• RECORDED INFORMATION:
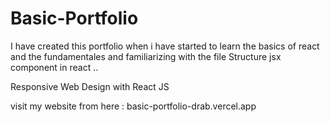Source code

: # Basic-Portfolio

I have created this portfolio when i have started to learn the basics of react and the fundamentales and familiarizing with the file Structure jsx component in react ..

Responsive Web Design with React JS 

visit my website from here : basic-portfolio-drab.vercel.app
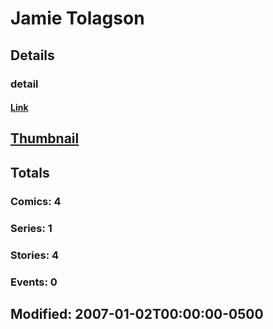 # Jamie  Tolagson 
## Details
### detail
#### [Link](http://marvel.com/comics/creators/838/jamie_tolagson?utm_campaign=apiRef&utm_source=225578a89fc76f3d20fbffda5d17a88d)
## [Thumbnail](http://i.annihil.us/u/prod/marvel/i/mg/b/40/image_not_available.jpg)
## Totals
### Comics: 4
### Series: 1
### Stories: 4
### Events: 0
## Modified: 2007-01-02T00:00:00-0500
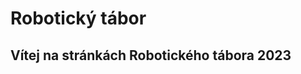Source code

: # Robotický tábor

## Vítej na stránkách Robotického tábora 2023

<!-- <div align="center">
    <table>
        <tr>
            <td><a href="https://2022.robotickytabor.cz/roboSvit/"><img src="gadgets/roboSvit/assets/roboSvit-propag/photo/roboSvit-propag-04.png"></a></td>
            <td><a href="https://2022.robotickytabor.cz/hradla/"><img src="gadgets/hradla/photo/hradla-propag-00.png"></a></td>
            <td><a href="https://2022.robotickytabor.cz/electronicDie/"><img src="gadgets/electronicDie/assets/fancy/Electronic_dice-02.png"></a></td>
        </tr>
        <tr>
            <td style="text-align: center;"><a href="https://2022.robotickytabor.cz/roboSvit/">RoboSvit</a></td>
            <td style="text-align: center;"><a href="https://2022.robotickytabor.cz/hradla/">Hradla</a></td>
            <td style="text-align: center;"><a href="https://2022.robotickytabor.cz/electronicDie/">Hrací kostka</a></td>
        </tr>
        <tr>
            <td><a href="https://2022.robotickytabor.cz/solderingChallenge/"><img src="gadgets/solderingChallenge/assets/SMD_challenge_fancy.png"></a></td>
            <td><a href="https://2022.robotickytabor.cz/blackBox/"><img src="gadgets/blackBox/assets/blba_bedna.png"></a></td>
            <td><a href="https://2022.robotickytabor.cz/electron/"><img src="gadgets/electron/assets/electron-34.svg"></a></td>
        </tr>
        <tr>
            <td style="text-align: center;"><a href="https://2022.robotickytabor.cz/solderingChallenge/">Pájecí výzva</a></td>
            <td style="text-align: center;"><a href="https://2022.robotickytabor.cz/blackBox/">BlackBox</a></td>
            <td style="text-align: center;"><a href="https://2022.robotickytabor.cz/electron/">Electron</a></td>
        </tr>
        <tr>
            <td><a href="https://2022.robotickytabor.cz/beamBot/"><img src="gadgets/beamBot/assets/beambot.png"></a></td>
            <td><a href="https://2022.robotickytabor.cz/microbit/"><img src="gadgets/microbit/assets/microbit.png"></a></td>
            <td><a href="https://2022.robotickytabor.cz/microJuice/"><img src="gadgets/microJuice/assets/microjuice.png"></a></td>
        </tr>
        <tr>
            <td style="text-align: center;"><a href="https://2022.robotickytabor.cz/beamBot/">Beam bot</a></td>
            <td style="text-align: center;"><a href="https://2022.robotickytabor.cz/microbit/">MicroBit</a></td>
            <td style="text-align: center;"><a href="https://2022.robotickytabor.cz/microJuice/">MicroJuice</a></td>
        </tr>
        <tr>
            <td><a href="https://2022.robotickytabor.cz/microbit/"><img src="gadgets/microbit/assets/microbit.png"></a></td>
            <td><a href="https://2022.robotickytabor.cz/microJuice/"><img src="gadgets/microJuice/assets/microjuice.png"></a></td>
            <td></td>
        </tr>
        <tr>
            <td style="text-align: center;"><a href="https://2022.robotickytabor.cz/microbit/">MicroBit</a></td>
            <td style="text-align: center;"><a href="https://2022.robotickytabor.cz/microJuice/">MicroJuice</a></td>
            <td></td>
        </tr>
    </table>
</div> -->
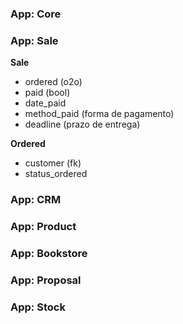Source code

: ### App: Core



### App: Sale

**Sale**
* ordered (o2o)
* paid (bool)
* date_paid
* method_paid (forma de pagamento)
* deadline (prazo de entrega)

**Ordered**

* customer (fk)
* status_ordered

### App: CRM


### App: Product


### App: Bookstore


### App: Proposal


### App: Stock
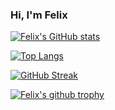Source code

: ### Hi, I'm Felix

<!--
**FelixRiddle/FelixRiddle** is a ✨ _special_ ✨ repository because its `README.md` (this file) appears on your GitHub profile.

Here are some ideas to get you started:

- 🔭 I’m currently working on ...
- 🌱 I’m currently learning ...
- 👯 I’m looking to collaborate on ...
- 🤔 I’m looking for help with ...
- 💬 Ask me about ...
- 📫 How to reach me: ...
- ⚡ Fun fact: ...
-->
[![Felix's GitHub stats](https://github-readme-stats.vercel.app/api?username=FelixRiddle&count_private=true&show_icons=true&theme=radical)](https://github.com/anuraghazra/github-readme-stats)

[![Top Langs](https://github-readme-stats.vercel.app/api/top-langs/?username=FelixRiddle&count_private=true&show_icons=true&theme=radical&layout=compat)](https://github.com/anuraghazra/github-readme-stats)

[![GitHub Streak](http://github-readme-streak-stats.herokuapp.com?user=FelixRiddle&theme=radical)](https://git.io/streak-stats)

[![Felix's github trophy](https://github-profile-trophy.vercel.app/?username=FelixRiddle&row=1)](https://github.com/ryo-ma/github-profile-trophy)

==

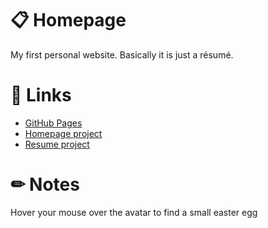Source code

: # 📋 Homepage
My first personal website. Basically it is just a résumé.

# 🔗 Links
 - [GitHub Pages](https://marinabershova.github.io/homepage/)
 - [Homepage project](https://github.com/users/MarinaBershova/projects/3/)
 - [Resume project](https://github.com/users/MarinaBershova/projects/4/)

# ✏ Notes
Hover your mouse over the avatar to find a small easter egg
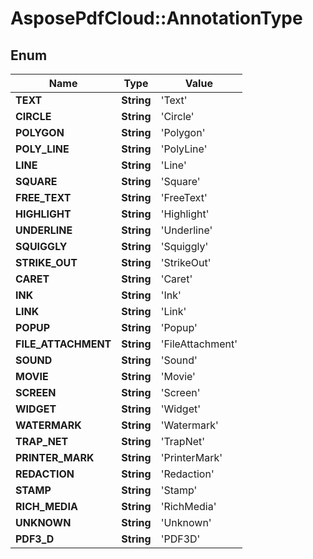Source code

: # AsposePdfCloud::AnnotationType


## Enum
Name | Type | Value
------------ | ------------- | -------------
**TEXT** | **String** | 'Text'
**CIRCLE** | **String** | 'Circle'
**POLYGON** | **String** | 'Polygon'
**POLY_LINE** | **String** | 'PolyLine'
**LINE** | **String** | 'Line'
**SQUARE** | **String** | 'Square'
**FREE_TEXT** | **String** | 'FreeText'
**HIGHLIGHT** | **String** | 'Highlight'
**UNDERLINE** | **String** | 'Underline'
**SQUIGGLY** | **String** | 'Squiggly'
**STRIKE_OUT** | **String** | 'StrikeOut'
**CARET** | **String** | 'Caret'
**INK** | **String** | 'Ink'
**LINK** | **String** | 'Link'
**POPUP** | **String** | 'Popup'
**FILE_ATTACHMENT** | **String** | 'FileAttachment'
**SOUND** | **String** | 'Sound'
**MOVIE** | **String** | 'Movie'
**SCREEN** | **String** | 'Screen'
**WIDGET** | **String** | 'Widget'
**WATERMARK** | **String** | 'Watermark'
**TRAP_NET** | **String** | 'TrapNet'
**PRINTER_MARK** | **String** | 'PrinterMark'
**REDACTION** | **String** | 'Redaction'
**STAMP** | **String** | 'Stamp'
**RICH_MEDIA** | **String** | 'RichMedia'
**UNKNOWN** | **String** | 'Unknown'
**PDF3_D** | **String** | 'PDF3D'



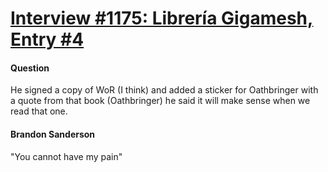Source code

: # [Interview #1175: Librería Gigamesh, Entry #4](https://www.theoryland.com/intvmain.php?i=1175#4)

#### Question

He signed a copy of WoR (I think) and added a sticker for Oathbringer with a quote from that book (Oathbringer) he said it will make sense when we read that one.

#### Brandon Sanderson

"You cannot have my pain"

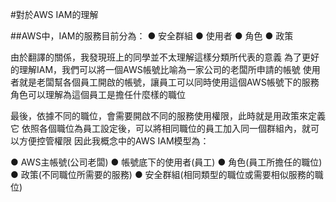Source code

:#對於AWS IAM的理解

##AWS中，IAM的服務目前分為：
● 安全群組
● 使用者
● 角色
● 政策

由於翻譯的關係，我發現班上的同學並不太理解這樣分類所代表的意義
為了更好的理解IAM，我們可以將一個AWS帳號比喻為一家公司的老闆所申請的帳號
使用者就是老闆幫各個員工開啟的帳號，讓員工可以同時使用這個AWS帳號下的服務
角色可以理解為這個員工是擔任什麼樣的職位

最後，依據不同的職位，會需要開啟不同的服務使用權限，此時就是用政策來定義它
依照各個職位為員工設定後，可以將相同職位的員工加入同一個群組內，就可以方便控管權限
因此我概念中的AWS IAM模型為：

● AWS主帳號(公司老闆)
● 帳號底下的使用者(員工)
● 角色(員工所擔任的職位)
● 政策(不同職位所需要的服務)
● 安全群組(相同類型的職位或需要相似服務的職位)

• AIM OF THE EXERCISE: Starting from the records above, copy each line where the string "profile" is found.

• TASK RESULT:
**FelixRiddle/FelixRiddle** is a ✨ _special_ ✨ repository because its `README.md` (this file) appears on your GitHub profile.
[![Felix's github trophy](https://github-profile-trophy.vercel.app/?username=FelixRiddle&row=1)](https://github.com/ryo-ma/github-profile-trophy)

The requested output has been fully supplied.